-- DATA PROVIDED follows --

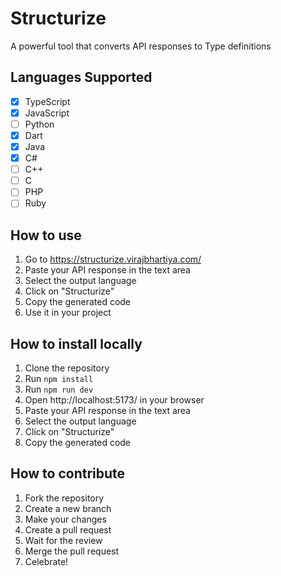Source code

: # Structurize

A powerful tool that converts API responses to Type definitions

## Languages Supported

- [x] TypeScript
- [x] JavaScript
- [ ] Python
- [x] Dart
- [x] Java
- [x] C#
- [ ] C++
- [ ] C
- [ ] PHP
- [ ] Ruby

## How to use

1. Go to https://structurize.virajbhartiya.com/
2. Paste your API response in the text area
3. Select the output language
4. Click on "Structurize"
5. Copy the generated code
6. Use it in your project

## How to install locally

1. Clone the repository
2. Run `npm install`
3. Run `npm run dev`
4. Open http://localhost:5173/ in your browser
5. Paste your API response in the text area
6. Select the output language
7. Click on "Structurize"
8. Copy the generated code

## How to contribute

1. Fork the repository
2. Create a new branch
3. Make your changes
4. Create a pull request
5. Wait for the review
6. Merge the pull request
7. Celebrate!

-- DATA PROVIDED concluded --

● **WORK INSTRUCTIONS**
Without including any images, output the data exactly as given.

● **ANSWER TO THIS TASK**
Source code

: # Structurize

A powerful tool that converts API responses to Type definitions

## Languages Supported

- [x] TypeScript
- [x] JavaScript
- [ ] Python
- [x] Dart
- [x] Java
- [x] C#
- [ ] C++
- [ ] C
- [ ] PHP
- [ ] Ruby

## How to use

1. Go to https://structurize.virajbhartiya.com/
2. Paste your API response in the text area
3. Select the output language
4. Click on "Structurize"
5. Copy the generated code
6. Use it in your project

## How to install locally

1. Clone the repository
2. Run `npm install`
3. Run `npm run dev`
4. Open http://localhost:5173/ in your browser
5. Paste your API response in the text area
6. Select the output language
7. Click on "Structurize"
8. Copy the generated code

## How to contribute

1. Fork the repository
2. Create a new branch
3. Make your changes
4. Create a pull request
5. Wait for the review
6. Merge the pull request
7. Celebrate!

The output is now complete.